Un agriculteur français pulvérise du glyphosate dans le nord-ouest de la France, dans un champ de maïs, à proximité d'un parc éolien, le 23 avril 2021. © Jean-François Monier, AFP
Le tribunal de Vienne a jugé irrecevable, jeudi 31 juillet, la demande des parents de Théo Grataloup, 18 ans, de lier ses malformations congénitales à l'exposition de sa mère, enceinte, au glyphosate, un herbicide produit-phare du géant de la chimie Bayer-Monsanto.
La mère de Théo, Sabine Grataloup, estime que le handicap de son fils, né avec l'œsophage et la trachée qui ne se sont pas séparés correctement, trouve sa source en août 2006 quand elle était enceinte et avait utilisé du Glyper, un générique de l'herbicide Roundup de Monsanto, à base de glyphosate, pour désherber une carrière d'équitation.
Convaincus du "lien de causalité" entre le glyphosate et le handicap de leur fils, les parents avaient lancé en 2018 une action au civil pour faire reconnaître ce lien par les tribunaux. L'audience s'est déroulée le 3 avril devant le tribunal judiciaire de Vienne (Isère).
Dans son jugement rendu en délibéré que l'AFP a pu consulter, le tribunal estime que la famille de Théo n'a pas apporté la preuve suffisante que du glyphosate a bien été utilisé par Sabine Grataloup.
Ses déclarations "ne sont confortés par aucune facture, ou autres pièces, propres à établir l'achat d'un bidon de Glyper au cours de l'été 2005 qui aurait pu être utilisé au cours de l'été 2006", écrit le tribunal.
Vers un appel de la famille
Il pointe aussi que les photographies produites par la famille d'un bidon du Glyper, utilisé par la mère de Théo et distribué par la société Novajardin, ne peuvent correspondre au produit acheté en 2005 car distribué par une autre société.
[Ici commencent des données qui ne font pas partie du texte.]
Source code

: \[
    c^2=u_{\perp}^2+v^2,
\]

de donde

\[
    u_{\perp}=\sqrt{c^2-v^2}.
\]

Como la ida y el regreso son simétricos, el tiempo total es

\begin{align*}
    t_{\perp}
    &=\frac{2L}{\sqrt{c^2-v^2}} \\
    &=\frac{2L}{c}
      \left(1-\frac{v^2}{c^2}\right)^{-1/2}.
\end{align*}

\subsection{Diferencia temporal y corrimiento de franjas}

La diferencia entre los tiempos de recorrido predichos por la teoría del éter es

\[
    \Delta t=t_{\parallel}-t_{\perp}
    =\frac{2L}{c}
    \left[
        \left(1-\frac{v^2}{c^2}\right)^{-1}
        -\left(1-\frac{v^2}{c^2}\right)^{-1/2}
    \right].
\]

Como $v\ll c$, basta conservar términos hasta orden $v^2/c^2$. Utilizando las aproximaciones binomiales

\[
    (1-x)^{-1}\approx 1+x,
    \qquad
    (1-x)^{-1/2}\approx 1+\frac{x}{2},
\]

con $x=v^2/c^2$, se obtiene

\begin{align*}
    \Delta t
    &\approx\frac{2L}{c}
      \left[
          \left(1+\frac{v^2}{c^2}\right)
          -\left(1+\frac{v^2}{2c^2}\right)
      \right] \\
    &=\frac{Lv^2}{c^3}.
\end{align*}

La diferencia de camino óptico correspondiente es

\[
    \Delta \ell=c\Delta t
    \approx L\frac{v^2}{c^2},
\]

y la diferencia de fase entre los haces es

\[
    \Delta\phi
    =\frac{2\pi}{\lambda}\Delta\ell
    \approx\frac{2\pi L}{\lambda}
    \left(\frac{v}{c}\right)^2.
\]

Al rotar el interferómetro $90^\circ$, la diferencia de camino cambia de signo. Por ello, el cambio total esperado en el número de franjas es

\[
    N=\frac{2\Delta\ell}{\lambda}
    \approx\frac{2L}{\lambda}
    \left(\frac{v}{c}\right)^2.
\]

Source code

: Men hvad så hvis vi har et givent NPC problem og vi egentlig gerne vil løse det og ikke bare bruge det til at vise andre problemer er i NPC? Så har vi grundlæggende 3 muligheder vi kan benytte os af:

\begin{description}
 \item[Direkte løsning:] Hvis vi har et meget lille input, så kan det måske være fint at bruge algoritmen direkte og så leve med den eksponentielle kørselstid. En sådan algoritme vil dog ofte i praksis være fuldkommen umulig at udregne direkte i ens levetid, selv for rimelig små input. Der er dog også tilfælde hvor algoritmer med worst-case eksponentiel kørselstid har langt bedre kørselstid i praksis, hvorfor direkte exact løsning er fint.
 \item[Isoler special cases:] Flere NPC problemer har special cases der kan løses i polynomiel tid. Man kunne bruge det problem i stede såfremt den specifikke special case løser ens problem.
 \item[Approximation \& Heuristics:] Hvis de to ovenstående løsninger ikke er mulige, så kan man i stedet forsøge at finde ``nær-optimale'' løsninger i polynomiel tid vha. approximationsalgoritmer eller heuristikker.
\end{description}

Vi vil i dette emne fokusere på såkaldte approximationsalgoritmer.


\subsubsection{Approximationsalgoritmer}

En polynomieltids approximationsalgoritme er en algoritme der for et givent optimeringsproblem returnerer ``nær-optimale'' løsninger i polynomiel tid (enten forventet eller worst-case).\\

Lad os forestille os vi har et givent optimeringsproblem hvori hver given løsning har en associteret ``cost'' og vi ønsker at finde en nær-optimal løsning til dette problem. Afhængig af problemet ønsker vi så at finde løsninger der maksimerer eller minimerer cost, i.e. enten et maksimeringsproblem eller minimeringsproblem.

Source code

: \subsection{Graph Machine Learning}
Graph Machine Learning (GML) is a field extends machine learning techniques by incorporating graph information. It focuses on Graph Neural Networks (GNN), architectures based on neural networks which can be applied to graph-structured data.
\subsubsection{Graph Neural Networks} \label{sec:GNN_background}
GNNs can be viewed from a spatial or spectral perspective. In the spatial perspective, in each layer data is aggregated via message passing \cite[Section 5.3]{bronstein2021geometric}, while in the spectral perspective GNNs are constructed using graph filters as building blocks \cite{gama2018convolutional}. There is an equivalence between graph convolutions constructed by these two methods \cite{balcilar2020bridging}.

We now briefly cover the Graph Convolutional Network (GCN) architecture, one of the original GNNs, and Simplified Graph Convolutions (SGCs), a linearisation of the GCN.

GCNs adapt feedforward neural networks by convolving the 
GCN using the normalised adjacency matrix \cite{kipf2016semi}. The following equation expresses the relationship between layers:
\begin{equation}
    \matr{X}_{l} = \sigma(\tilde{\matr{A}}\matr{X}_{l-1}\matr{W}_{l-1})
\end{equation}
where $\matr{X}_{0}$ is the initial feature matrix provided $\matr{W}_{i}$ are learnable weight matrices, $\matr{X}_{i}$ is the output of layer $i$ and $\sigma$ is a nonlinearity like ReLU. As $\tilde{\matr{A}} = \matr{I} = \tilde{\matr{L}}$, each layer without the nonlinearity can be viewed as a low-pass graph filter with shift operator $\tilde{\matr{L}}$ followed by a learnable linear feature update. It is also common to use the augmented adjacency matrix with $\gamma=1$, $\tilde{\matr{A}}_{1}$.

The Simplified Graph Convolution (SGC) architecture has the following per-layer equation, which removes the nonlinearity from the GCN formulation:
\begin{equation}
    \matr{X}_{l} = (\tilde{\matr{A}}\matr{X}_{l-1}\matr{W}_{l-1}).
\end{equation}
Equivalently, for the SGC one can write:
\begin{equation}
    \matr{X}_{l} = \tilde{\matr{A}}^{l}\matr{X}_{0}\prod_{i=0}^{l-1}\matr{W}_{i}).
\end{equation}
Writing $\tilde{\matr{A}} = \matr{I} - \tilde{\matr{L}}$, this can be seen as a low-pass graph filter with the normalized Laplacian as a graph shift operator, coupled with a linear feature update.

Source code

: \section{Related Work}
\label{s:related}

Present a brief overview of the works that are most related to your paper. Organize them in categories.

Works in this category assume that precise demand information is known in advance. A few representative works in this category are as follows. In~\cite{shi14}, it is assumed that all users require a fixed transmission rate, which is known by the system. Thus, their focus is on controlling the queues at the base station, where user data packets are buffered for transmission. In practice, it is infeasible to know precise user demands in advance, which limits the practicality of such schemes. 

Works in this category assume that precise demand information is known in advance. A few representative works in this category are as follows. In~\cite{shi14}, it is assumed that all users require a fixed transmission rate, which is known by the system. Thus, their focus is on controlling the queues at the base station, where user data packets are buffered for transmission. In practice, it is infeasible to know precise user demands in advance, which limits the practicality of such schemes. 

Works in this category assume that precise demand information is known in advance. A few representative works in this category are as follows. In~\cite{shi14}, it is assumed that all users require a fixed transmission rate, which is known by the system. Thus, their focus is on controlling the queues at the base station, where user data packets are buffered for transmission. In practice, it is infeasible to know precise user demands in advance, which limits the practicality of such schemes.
Ces éléments "ne permettent de retenir avec la certitude requise que ce désherbant était du Glyper", a conclu le tribunal, reconnaissant néanmoins que Bayer/Monsanto "pouvait être considéré comme étant le producteur".
"C'est évidemment une grande déception pour la famille Grataloup et pour nous. (...) Ce dossier mérite d'être soumis à la Cour d'appel", a indiqué le cabinet d'avocats de la famille, dans un communiqué.
De son côté, Bayer "prend acte du jugement (...) qui n'a retenu aucune responsabilité à l'encontre du groupe. Cette décision intervient après plus de sept ans de procédure, dans un contexte humain douloureux, que l'entreprise n'a jamais ignoré".
Le glyphosate, herbicide le plus vendu au monde (800 000 tonnes en 2014), a été classé en 2015 comme un "cancérogène probable" par le Centre international de recherche sur le cancer de l'Organisation mondiale de la santé (OMS). Il est interdit en France depuis fin 2018 pour un usage domestique.
Bayer, exposé à de nombreux litiges coûteux autour de ce produit, a publiquement douté de son avenir commercial au printemps.